Zwei Knappen schnallten dem Prinzen die verzierte silberne und purpurrote Rüstung an. Ein hoher Federbusch wuchs aus der Spitze des Helms, und auf dem Schild tummelten sich der Löwe der Lannisters und der gekrönte Hirsch des Hauses Baratheon. Die Knappen halfen Tommen beim Aufsteigen, und Ser Aron Santagar, der Waffenmeister des Red Keep, trat vor und reichte ihm ein stumpfes, silbernes Langschwert mit blattförmiger Klinge in der Größe, die eine achtjährige Hand halten konnte.
Tommen hob das Schwert.»Casterly Rock!«rief er mit seiner schrillen Knabenstimme, gab dem Pony die Sporen und ritt über die gestampfte Erde auf die Stechpuppe zu. Lady Tanda und Lord Gyles stimmten schwachen Jubel an, und Sansa fiel in ihre Anfeuerungen mit ein. Der König brütete schweigend vor sich hin.
Tommen brachte sein Pony zum flotten Trab, fuchtelte heftig mit dem Schwert und versetzte dem Schild des Ritters im Vorbeireiten einen kräftigen Hieb. Die Stechpuppe drehte sich, die gepolsterte Keule schwang herum und traf den Prinzen hart am Hinterkopf. Tommen flog aus dem Sattel, und seine neue Rüstung klapperte wie ein Sack voll alter Töpfe, als er auf dem Boden landete. Das Schwert fiel ihm aus der Hand, das Pony rannte durch den Burghof, und sofort erhob sich spöttisches Geschrei. König Joffrey lachte am längsten und lautesten.

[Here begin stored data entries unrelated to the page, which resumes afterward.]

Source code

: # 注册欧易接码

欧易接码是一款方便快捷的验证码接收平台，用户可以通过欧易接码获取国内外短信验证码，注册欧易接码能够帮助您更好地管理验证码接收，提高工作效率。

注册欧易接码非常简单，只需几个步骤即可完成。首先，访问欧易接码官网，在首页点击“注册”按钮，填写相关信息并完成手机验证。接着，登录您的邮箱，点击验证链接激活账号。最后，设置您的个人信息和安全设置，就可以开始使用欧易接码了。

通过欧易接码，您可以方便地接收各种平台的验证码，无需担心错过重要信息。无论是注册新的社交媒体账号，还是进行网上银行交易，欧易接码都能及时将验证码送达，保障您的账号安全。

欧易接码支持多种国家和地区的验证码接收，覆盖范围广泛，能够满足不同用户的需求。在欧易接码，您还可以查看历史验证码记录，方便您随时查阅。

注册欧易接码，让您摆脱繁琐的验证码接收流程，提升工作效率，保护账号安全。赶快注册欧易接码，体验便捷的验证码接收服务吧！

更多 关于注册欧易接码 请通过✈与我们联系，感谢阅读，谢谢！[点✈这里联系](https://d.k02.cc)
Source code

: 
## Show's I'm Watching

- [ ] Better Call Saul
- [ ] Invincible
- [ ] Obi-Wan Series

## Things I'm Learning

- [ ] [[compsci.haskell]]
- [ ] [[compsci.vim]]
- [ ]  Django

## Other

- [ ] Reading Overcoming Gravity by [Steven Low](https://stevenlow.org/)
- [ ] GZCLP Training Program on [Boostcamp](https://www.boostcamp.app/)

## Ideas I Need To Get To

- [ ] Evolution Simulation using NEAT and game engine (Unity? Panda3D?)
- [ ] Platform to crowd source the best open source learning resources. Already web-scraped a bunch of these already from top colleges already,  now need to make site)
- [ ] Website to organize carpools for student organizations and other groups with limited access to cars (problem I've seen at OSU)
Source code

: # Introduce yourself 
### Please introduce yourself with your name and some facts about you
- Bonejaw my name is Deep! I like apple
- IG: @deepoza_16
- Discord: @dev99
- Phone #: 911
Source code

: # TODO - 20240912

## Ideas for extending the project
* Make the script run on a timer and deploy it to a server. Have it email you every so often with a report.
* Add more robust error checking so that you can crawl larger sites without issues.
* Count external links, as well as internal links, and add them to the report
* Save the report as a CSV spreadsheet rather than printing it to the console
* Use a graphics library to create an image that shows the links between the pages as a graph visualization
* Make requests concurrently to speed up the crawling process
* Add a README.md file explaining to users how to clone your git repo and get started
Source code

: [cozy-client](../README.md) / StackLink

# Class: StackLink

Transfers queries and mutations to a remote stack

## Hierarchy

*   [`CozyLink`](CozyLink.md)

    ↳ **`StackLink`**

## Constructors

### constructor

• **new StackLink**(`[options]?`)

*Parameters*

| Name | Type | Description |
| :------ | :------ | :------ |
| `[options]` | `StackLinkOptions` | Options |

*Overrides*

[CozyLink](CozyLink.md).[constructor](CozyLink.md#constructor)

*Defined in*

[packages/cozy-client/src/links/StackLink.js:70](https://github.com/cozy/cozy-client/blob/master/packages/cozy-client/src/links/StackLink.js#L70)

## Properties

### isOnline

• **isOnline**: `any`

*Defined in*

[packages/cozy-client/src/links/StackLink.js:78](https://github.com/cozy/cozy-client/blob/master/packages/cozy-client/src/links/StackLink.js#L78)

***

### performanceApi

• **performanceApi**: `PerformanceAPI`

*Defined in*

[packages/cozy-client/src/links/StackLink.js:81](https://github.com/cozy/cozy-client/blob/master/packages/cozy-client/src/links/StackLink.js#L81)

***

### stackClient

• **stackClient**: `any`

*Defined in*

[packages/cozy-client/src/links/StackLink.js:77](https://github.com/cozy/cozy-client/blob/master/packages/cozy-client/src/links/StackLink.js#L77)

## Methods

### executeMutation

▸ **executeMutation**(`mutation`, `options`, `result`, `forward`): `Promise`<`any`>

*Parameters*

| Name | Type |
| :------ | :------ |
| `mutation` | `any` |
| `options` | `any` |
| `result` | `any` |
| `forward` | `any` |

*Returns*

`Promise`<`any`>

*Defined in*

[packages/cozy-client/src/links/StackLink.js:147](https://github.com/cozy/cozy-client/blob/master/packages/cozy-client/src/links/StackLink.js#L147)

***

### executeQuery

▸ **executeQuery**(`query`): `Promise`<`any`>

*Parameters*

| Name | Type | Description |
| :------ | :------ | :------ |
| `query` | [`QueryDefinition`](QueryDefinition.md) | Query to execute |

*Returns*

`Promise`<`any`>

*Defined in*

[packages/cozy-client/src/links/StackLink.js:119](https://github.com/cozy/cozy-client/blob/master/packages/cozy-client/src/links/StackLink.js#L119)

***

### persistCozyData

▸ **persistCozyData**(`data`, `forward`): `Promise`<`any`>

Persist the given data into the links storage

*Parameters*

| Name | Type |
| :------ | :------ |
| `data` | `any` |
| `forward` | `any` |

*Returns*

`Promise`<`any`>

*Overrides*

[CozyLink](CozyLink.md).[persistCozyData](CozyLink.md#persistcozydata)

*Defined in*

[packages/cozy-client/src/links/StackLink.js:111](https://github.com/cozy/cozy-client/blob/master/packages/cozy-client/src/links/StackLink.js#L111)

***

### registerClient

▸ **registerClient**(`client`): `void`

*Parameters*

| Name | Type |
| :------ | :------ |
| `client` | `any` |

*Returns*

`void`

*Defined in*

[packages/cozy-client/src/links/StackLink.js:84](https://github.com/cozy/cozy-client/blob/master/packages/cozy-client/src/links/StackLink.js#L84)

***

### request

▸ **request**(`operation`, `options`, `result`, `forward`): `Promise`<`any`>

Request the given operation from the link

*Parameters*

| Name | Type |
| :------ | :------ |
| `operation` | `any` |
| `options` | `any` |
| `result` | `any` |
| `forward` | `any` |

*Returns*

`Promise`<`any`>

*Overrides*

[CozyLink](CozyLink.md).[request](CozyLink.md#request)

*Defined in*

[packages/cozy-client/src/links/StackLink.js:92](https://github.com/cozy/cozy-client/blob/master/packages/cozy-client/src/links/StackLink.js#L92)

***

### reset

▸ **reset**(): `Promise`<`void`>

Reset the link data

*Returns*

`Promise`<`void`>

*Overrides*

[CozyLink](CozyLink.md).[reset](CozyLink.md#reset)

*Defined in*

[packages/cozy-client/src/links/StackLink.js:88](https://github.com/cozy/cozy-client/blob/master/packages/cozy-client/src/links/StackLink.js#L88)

«Oh!«rief Prinzessin Myrcella. Sie kletterte aus der Loge und lief zu ihrem kleinen Bruder hinunter.
Sansa verspürte in ihrer Ausgelassenheit plötzlich eigentümlichen Mut.»Ihr solltet sie begleiten«, sagte sie zum
König.»Euer Bruder könnte verletzt sein.«
Joffrey zuckte mit den Schultern.»Und wenn schon?«
«Ihr könntet ihm aufhelfen und ihm sagen, wie gut er geritten ist. «Sansa vermochte ihre Zunge nicht im Zaum zu halten.
«Er ist vom Pferd geworfen worden und im Dreck gelandet«, wandte der König ein.»Das verstehe ich nicht gerade unter >gut gerittene.«
«Seht«, unterbrach ihn der Bluthund.»Der Junge hat Mut. Er versucht es noch einmal.«
Sie halfen Prinz Tommen, abermals aufzusteigen. Wenn doch nur Tommen an Joffreys Statt der Ältere wäre, dachte Sansa. Ihn würde ich gern heiraten.

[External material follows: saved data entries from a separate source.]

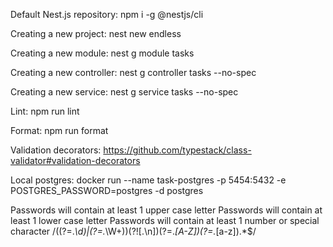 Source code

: Default Nest.js repository:
npm i -g @nestjs/cli

Creating a new project:
nest new endless

Creating a new module:
nest g module tasks

Creating a new controller:
nest g controller tasks --no-spec

Creating a new service:
nest g service tasks --no-spec

Lint: 
npm run lint

Format:
npm run format

Validation decorators:
https://github.com/typestack/class-validator#validation-decorators

Local postgres:
docker run --name task-postgres -p 5454:5432 -e POSTGRES_PASSWORD=postgres -d postgres

Passwords will contain at least 1 upper case letter
Passwords will contain at least 1 lower case letter
Passwords will contain at least 1 number or special character
/((?=.*\d)|(?=.*\W+))(?![.\n])(?=.*[A-Z])(?=.*[a-z]).*$/
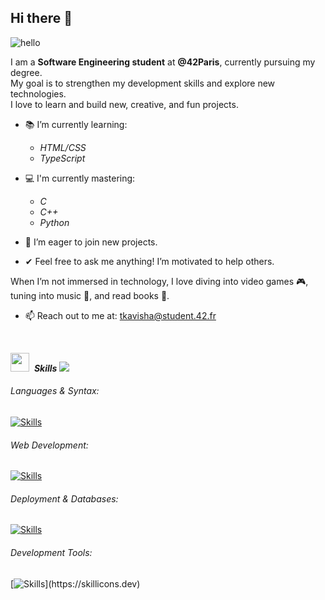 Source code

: ## Hi there 👋
![hello](assets/Hello.png)

I am a **Software Engineering student** at **@42Paris**, currently pursuing my degree.  
My goal is to strengthen my development skills and explore new technologies.  
I love to learn and build new, creative, and fun projects.

- 📚 I’m currently learning:
  - *HTML/CSS*
  - *TypeScript*

- 💻 I'm currently mastering:
  - *C*
  - *C++*
  - *Python*

- 🚀 I’m eager to join new projects.
- ✔ Feel free to ask me anything! I’m motivated to help others.

When I’m not immersed in technology, I love diving into video games 🎮,  
tuning into music 🎵, and read books 📖.

- 📫 Reach out to me at: <a href="mailto:tkavisha@student.42.fr">tkavisha@student.42.fr</a>

<br>

<img src="https://media2.giphy.com/media/QssGEmpkyEOhBCb7e1/giphy.gif?cid=ecf05e47a0n3gi1bfqntqmob8g9aid1oyj2wr3ds3mg700bl&rid=giphy.gif" width ="30">&nbsp; ***Skills***
<img src="https://user-images.githubusercontent.com/73097560/115834477-dbab4500-a447-11eb-908a-139a6edaec5c.gif">

###### Languages & Syntax:
[![Skills](https://skillicons.dev/icons?i=c,cpp,python,bash)](https://skillicons.dev)  

###### Web Development:
[![Skills](https://skillicons.dev/icons?i=html,css,js,ts,nodejs,tailwind)](https://skillicons.dev)  

###### Deployment & Databases:
[![Skills](https://skillicons.dev/icons?i=docker,sqlite,mysql)](https://skillicons.dev)  

###### Development Tools:
[![Skills](https://skillicons.dev/icons?i=git,linux,ubuntu,vscode,pycharm,neovim,)](https://skillicons.dev)  

<br>

<tr>
<td width="50%" align="center">
</td>
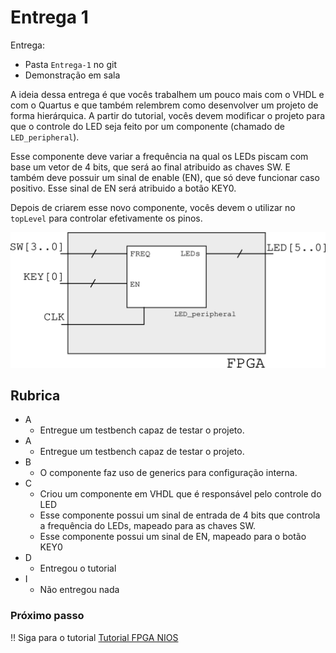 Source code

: # Entrega 1

Entrega:

- Pasta `Entrega-1` no git
- Demonstração em sala

A ideia dessa entrega é que vocês trabalhem um pouco mais com o VHDL e com o Quartus e que também relembrem como desenvolver um projeto de forma hierárquica. A partir do tutorial, vocês devem modificar o projeto para que o controle do LED seja feito por um componente (chamado de `LED_peripheral`). 

Esse componente deve variar a frequência na qual os LEDs piscam com base um vetor de 4 bits, que será ao final atribuido as chaves SW. E também deve possuir um sinal de enable (EN), que só deve funcionar caso positivo. Esse sinal de EN será atribuido a botão KEY0.

Depois de criarem esse novo componente, vocês devem o utilizar no `topLevel` para controlar efetivamente os pinos. 

![](figs/Entrega-1-diagrama.png)

## Rubrica

- A
    - Entregue um testbench capaz de testar o projeto.
- A
    - Entregue um testbench capaz de testar o projeto.
- B 
    - O componente faz uso de generics para configuração interna.
- C
    - Criou um componente em VHDL que é responsável pelo controle do LED 
    - Esse componente possui um sinal de entrada de 4 bits que controla a frequência do LEDs, mapeado para as chaves SW.
    - Esse componente possui um sinal de EN, mapeado para o botão KEY0
- D 
    - Entregou o tutorial
- I
    - Não entregou nada


### Próximo passo 

:bangbang: Siga para o tutorial [Tutorial FPGA NIOS](Tutorial-FPGA-NIOS)
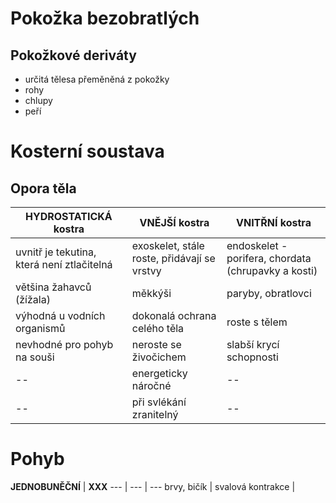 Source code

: # Pokožka bezobratlých

## Pokožkové deriváty

- určitá tělesa přeměněná z pokožky 
 - rohy
 - chlupy
 - peří

# Kosterní soustava

## Opora těla

**HYDROSTATICKÁ kostra** | **VNĚJŠÍ kostra** | **VNITŘNÍ kostra**
------|------|------
uvnitř je tekutina, která není ztlačitelná | exoskelet, stále roste, přidávají se vrstvy | endoskelet - porifera, chordata (chrupavky a kosti)
většina žahavců (žížala) | měkkýši | paryby, obratlovci
výhodná u vodních organismů | dokonalá ochrana celého těla | roste s tělem
nevhodné pro pohyb na souši | neroste se živočichem | slabší krycí schopnosti
-- | energeticky náročné | --
-- | při svlékání zranitelný | -- 

# Pohyb

**JEDNOBUNĚČNÍ** | **XXX**
--- | --- | ---
brvy, bičík |
svalová kontrakce |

In diesem Augenblick wurden sie von dem Lärm überrascht, der vom Torhaus herüberhallte. Ketten rasselten, als das Fallgitter hochgezogen wurde, und unter dem Quietschen der eisernen Angeln öffnete sich das Tor.»Wer hat ihnen erlaubt, das Tor zu öffnen?«wollte Joff wissen. Angesichts der Unruhen in der Stadt waren die Tore des Red Keep seit Tagen geschlossen.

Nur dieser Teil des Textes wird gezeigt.